It's supposed to do that. It's exactly the dependency of output actions
on input environmental information that allows an optimizer to redirect
the probability flow of its environment into the target computed by the
utility function. It does not necessarily follow that the utility
function itself depends on environmental information - although that too
is possible, for certain kinds of mind.

>> Humans are hardly top-of-the-line in the cognitive security
>> department. You can hack into us easily enough. But how do you hack
>> an SI optimization process? What kind of "memes" are we talking
>> about here? How do they replicate, what do they do; why, if they are
>> destructive and foreseeable, is it impossible to prevent them?

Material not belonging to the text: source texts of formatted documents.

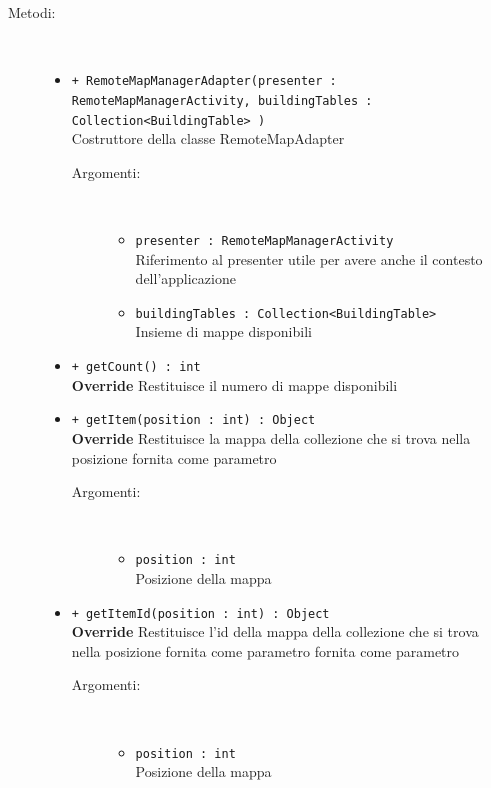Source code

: \documentclass[../DefinizioneDiProdotto.tex]{subfiles}
\begin{document}
\begin{description}
\begin{itemize}
	\end{itemize}
	\item[Metodi:] \
	\begin{itemize}
		\item \texttt{+ RemoteMapManagerAdapter(presenter : RemoteMapManagerActivity, buildingTables : Collection<BuildingTable> )}\\
		Costruttore della classe RemoteMapAdapter
		\begin{description}
			\item[Argomenti:] \
			\begin{itemize}
				\item \texttt{presenter : RemoteMapManagerActivity}\\
				Riferimento al presenter utile per avere anche il contesto dell'applicazione\item \texttt{buildingTables : Collection<BuildingTable> }\\
				Insieme di mappe disponibili\end{itemize}
		\end{description}
		\item \texttt{+ getCount() : int}\\
		\textbf{Override} Restituisce il numero di mappe disponibili
		\item \texttt{+ getItem(position : int) : Object}\\
		\textbf{Override} Restituisce la mappa della collezione che si trova nella posizione fornita come parametro
		\begin{description}
			\item[Argomenti:] \
			\begin{itemize}
				\item \texttt{position : int}\\
				Posizione della mappa\end{itemize}
		\end{description}
		\item \texttt{+ getItemId(position : int) : Object}\\
		\textbf{Override} Restituisce l'id della mappa della collezione che si trova nella posizione fornita come parametro fornita come parametro
		\begin{description}
			\item[Argomenti:] \
			\begin{itemize}
				\item \texttt{position : int}\\
				Posizione della mappa\end{itemize}

\end{description}
\end{itemize}
\end{description}
\end{document}
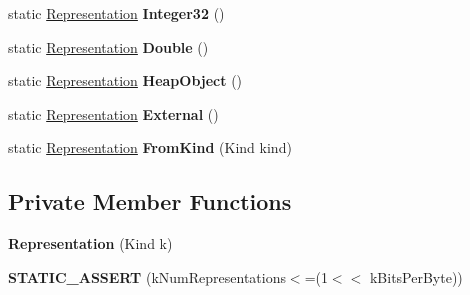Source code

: \begin{DoxyCompactItemize}
\item 
static \hyperlink{classv8_1_1internal_1_1_representation}{Representation} {\bfseries Integer32} ()\hypertarget{classv8_1_1internal_1_1_representation_a8ebdb3d2ad2e45a01e769410bd620a3f}{}\label{classv8_1_1internal_1_1_representation_a8ebdb3d2ad2e45a01e769410bd620a3f}

\item 
static \hyperlink{classv8_1_1internal_1_1_representation}{Representation} {\bfseries Double} ()\hypertarget{classv8_1_1internal_1_1_representation_a2601764cfa13d6944d909d8c26fad1f3}{}\label{classv8_1_1internal_1_1_representation_a2601764cfa13d6944d909d8c26fad1f3}

\item 
static \hyperlink{classv8_1_1internal_1_1_representation}{Representation} {\bfseries Heap\+Object} ()\hypertarget{classv8_1_1internal_1_1_representation_aa620b108401d1d5396ca2cf81e85614f}{}\label{classv8_1_1internal_1_1_representation_aa620b108401d1d5396ca2cf81e85614f}

\item 
static \hyperlink{classv8_1_1internal_1_1_representation}{Representation} {\bfseries External} ()\hypertarget{classv8_1_1internal_1_1_representation_a58aecc078db837eced69a71cd9716360}{}\label{classv8_1_1internal_1_1_representation_a58aecc078db837eced69a71cd9716360}

\item 
static \hyperlink{classv8_1_1internal_1_1_representation}{Representation} {\bfseries From\+Kind} (Kind kind)\hypertarget{classv8_1_1internal_1_1_representation_ae358bed6c0e672849eed8ae0dd4b1a7a}{}\label{classv8_1_1internal_1_1_representation_ae358bed6c0e672849eed8ae0dd4b1a7a}

\end{DoxyCompactItemize}
\subsection*{Private Member Functions}
\begin{DoxyCompactItemize}
\item 
{\bfseries Representation} (Kind k)\hypertarget{classv8_1_1internal_1_1_representation_abaef99a9456e8483a633fe11f44120a1}{}\label{classv8_1_1internal_1_1_representation_abaef99a9456e8483a633fe11f44120a1}

\item 
{\bfseries S\+T\+A\+T\+I\+C\+\_\+\+A\+S\+S\+E\+RT} (k\+Num\+Representations$<$=(1$<$$<$ k\+Bits\+Per\+Byte))\hypertarget{classv8_1_1internal_1_1_representation_a4b4037e19640a7eda6b6de1b0aa431d5}{}\label{classv8_1_1internal_1_1_representation_a4b4037e19640a7eda6b6de1b0aa431d5}

\end{DoxyCompactItemize}
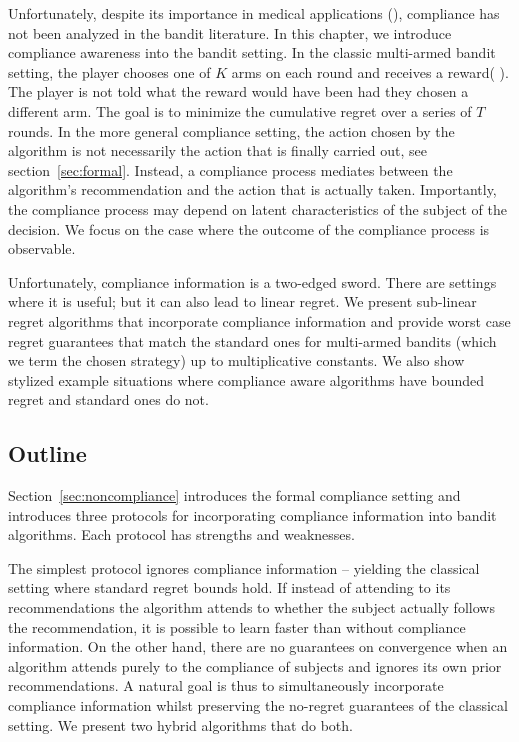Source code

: Unfortunately, despite its importance in medical applications (\cite{vrijens:12,hugtenburg:13}), compliance has not been analyzed in the bandit literature.
In this chapter, we introduce compliance awareness into the bandit setting.
In the classic multi-armed bandit setting, the player chooses one of $K$ arms on each round and receives a reward( \cite{auer:02b,auer:02}). The player is not told what the reward would have been had they chosen a different arm. The goal is to minimize the cumulative regret over a series of $T$ rounds. In the more general compliance setting, the action chosen by the algorithm is not necessarily the action that is finally carried out, see section~\ref{sec:formal}. Instead, a compliance process mediates between the algorithm's recommendation and the action that is actually taken. Importantly, the compliance process may depend on latent characteristics of the subject of the decision. We focus on the case where the outcome of the compliance process is observable.

Unfortunately, compliance information is a two-edged sword. There are settings where it is useful; but  it can also lead to linear regret. We present sub-linear regret algorithms that incorporate compliance information and provide worst case regret guarantees that match the standard ones for multi-armed bandits (which we term the chosen strategy) up to multiplicative constants. We also show stylized example situations where compliance aware algorithms have bounded regret and standard ones do not.


\subsection{Outline}
Section~\ref{sec:noncompliance} introduces the formal compliance setting and introduces three protocols for incorporating compliance information into bandit algorithms. Each protocol has strengths and weaknesses.

The simplest protocol ignores compliance information -- yielding the classical setting where standard regret bounds hold. If instead of attending to its recommendations the algorithm attends to whether the subject actually follows the recommendation, it is possible to learn faster than without compliance information. On the other hand, there are no guarantees on convergence when an algorithm attends purely to the compliance of subjects and ignores its own prior recommendations. A natural goal is thus to simultaneously incorporate compliance information whilst preserving the no-regret guarantees of the classical setting. We present two hybrid algorithms that do both.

We
>> are not talking about a Windows network.
> I don't know what kind of memes SI components would find it useful to
> exchange with each other, but perhaps precomputed chunks of data,
> algorithmic shortcuts, scientific theories, information about other SIs
> encountered, philosophical musings, etc.

If it's not a Friendly SI, you have to substitute "chunks of
incomprehensible computations with internal utility" for "philosophical
musings". But for those mysterious chunks to change the utility function
you need a particular kind of mind; for example, a mind that uses
something like external reference semantics, call it mathematical
reference semantics, to reflect on its own utility function as an
expensive mathematical question that has to be approximated.

> This so called "SI
> optimization process" is of course actually a complex intellect. How
> can you know that no meme will arise in ten billion years anywhere in
> the visible universe that could cause it to change its mind about what
> kind of optimization it should undertake?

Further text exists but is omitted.